* **Exercise instructions**
Every record below is to be repeated exactly, with the pictures left out.

* **Data provided**

####################

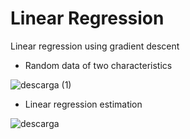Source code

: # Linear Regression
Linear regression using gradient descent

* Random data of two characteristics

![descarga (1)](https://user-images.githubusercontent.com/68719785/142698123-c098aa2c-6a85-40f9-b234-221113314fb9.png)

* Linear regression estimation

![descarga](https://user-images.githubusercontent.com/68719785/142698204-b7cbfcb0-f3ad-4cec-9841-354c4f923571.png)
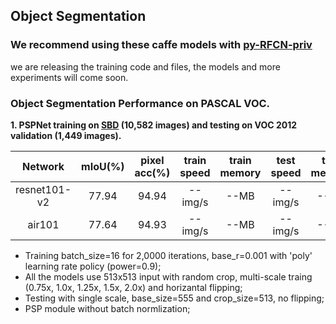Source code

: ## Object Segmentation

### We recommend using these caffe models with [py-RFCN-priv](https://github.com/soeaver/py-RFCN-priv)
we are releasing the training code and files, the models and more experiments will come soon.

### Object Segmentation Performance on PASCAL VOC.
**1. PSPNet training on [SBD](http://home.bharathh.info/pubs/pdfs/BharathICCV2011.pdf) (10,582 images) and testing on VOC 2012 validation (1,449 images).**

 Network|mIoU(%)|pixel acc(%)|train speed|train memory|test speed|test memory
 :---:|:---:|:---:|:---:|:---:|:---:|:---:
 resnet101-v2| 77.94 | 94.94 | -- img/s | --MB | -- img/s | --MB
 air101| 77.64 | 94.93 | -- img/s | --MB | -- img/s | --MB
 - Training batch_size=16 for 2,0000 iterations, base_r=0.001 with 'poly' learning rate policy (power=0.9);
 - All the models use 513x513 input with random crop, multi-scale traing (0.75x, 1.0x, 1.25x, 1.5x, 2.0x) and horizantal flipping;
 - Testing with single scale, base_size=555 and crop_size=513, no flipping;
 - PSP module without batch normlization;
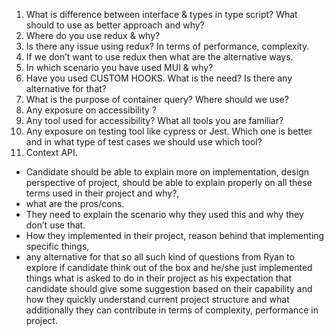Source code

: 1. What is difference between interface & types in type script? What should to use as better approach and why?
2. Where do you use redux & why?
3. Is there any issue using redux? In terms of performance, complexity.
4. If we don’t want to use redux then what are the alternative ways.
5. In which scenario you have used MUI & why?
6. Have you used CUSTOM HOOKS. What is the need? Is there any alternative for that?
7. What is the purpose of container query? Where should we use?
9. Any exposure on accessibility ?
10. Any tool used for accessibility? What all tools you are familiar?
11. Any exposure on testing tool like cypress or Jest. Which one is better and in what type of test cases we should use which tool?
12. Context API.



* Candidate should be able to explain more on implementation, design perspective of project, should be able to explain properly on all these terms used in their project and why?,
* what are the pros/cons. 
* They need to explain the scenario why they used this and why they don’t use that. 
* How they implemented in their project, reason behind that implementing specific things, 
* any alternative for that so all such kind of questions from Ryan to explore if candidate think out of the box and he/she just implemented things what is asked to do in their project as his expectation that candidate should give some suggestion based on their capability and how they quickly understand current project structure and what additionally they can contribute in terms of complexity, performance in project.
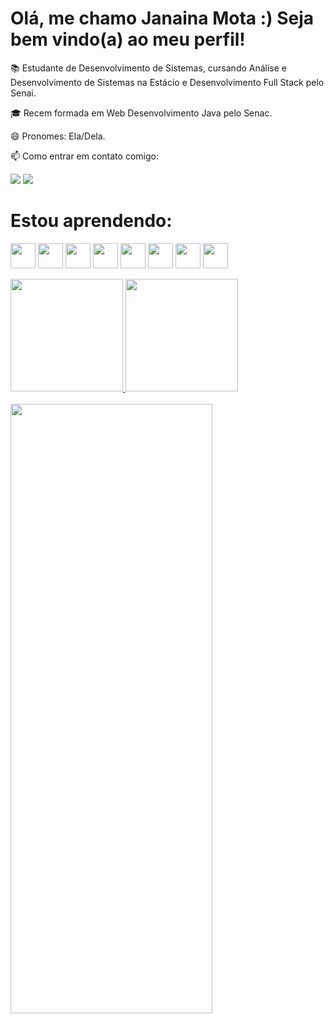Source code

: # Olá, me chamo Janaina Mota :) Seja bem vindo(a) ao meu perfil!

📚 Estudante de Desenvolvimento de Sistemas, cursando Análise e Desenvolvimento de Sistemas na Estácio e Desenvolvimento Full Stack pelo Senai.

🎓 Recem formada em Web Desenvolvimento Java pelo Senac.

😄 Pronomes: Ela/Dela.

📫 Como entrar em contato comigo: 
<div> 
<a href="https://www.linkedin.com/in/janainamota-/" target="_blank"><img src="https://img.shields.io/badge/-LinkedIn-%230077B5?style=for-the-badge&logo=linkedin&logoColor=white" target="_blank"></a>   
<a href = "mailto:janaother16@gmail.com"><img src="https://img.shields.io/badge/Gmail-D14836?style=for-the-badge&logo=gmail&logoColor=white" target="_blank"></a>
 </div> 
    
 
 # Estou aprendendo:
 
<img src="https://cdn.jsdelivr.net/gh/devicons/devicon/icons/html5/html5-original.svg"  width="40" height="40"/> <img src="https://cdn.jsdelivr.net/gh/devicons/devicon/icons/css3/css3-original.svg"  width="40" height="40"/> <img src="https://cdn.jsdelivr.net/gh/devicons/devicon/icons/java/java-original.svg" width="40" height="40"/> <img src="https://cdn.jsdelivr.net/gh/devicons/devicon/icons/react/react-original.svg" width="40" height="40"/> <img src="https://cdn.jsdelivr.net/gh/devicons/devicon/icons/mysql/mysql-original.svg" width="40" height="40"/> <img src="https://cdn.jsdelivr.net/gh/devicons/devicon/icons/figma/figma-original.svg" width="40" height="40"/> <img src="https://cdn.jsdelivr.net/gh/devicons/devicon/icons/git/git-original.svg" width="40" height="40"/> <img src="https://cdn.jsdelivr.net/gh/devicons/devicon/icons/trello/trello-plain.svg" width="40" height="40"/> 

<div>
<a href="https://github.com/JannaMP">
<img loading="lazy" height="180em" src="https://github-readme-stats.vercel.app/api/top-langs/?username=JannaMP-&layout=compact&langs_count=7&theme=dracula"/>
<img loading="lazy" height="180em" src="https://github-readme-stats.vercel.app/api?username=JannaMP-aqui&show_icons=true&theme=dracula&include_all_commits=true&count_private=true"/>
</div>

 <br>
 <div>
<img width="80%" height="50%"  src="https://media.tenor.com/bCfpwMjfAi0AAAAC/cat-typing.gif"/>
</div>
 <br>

####################

* **Finished exercise**
Source code

: # Linear Regression
Linear regression using gradient descent

* Random data of two characteristics

![descarga (1)](https://user-images.githubusercontent.com/68719785/142698123-c098aa2c-6a85-40f9-b234-221113314fb9.png)

* Linear regression estimation

![descarga](https://user-images.githubusercontent.com/68719785/142698204-b7cbfcb0-f3ad-4cec-9841-354c4f923571.png)
Source code

: ## Object Segmentation

### We recommend using these caffe models with [py-RFCN-priv](https://github.com/soeaver/py-RFCN-priv)
we are releasing the training code and files, the models and more experiments will come soon.

### Object Segmentation Performance on PASCAL VOC.
**1. PSPNet training on [SBD](http://home.bharathh.info/pubs/pdfs/BharathICCV2011.pdf) (10,582 images) and testing on VOC 2012 validation (1,449 images).**

 Network|mIoU(%)|pixel acc(%)|train speed|train memory|test speed|test memory
 :---:|:---:|:---:|:---:|:---:|:---:|:---:
 resnet101-v2| 77.94 | 94.94 | -- img/s | --MB | -- img/s | --MB
 air101| 77.64 | 94.93 | -- img/s | --MB | -- img/s | --MB
 - Training batch_size=16 for 2,0000 iterations, base_r=0.001 with 'poly' learning rate policy (power=0.9);
 - All the models use 513x513 input with random crop, multi-scale traing (0.75x, 1.0x, 1.25x, 1.5x, 2.0x) and horizantal flipping;
 - Testing with single scale, base_size=555 and crop_size=513, no flipping;
 - PSP module without batch normlization;
Source code

: 1. What is difference between interface & types in type script? What should to use as better approach and why?
2. Where do you use redux & why?
3. Is there any issue using redux? In terms of performance, complexity.
4. If we don’t want to use redux then what are the alternative ways.
5. In which scenario you have used MUI & why?
6. Have you used CUSTOM HOOKS. What is the need? Is there any alternative for that?
7. What is the purpose of container query? Where should we use?
9. Any exposure on accessibility ?
10. Any tool used for accessibility? What all tools you are familiar?
11. Any exposure on testing tool like cypress or Jest. Which one is better and in what type of test cases we should use which tool?
12. Context API.



* Candidate should be able to explain more on implementation, design perspective of project, should be able to explain properly on all these terms used in their project and why?,
* what are the pros/cons. 
* They need to explain the scenario why they used this and why they don’t use that. 
* How they implemented in their project, reason behind that implementing specific things, 
* any alternative for that so all such kind of questions from Ryan to explore if candidate think out of the box and he/she just implemented things what is asked to do in their project as his expectation that candidate should give some suggestion based on their capability and how they quickly understand current project structure and what additionally they can contribute in terms of complexity, performance in project.
Source code

: # Olá, me chamo Janaina Mota :) Seja bem vindo(a) ao meu perfil!

📚 Estudante de Desenvolvimento de Sistemas, cursando Análise e Desenvolvimento de Sistemas na Estácio e Desenvolvimento Full Stack pelo Senai.

🎓 Recem formada em Web Desenvolvimento Java pelo Senac.

😄 Pronomes: Ela/Dela.

📫 Como entrar em contato comigo: 
<div> 
<a href="https://www.linkedin.com/in/janainamota-/" target="_blank"><img src="https://img.shields.io/badge/-LinkedIn-%230077B5?style=for-the-badge&logo=linkedin&logoColor=white" target="_blank"></a>   
<a href = "mailto:janaother16@gmail.com"><img src="https://img.shields.io/badge/Gmail-D14836?style=for-the-badge&logo=gmail&logoColor=white" target="_blank"></a>
 </div> 
    
 
 # Estou aprendendo:
 
<img src="https://cdn.jsdelivr.net/gh/devicons/devicon/icons/html5/html5-original.svg"  width="40" height="40"/> <img src="https://cdn.jsdelivr.net/gh/devicons/devicon/icons/css3/css3-original.svg"  width="40" height="40"/> <img src="https://cdn.jsdelivr.net/gh/devicons/devicon/icons/java/java-original.svg" width="40" height="40"/> <img src="https://cdn.jsdelivr.net/gh/devicons/devicon/icons/react/react-original.svg" width="40" height="40"/> <img src="https://cdn.jsdelivr.net/gh/devicons/devicon/icons/mysql/mysql-original.svg" width="40" height="40"/> <img src="https://cdn.jsdelivr.net/gh/devicons/devicon/icons/figma/figma-original.svg" width="40" height="40"/> <img src="https://cdn.jsdelivr.net/gh/devicons/devicon/icons/git/git-original.svg" width="40" height="40"/> <img src="https://cdn.jsdelivr.net/gh/devicons/devicon/icons/trello/trello-plain.svg" width="40" height="40"/> 

<div>
<a href="https://github.com/JannaMP">
<img loading="lazy" height="180em" src="https://github-readme-stats.vercel.app/api/top-langs/?username=JannaMP-&layout=compact&langs_count=7&theme=dracula"/>
<img loading="lazy" height="180em" src="https://github-readme-stats.vercel.app/api?username=JannaMP-aqui&show_icons=true&theme=dracula&include_all_commits=true&count_private=true"/>
</div>

 <br>
 <div>
<img width="80%" height="50%"  src="https://media.tenor.com/bCfpwMjfAi0AAAAC/cat-typing.gif"/>
</div>
 <br>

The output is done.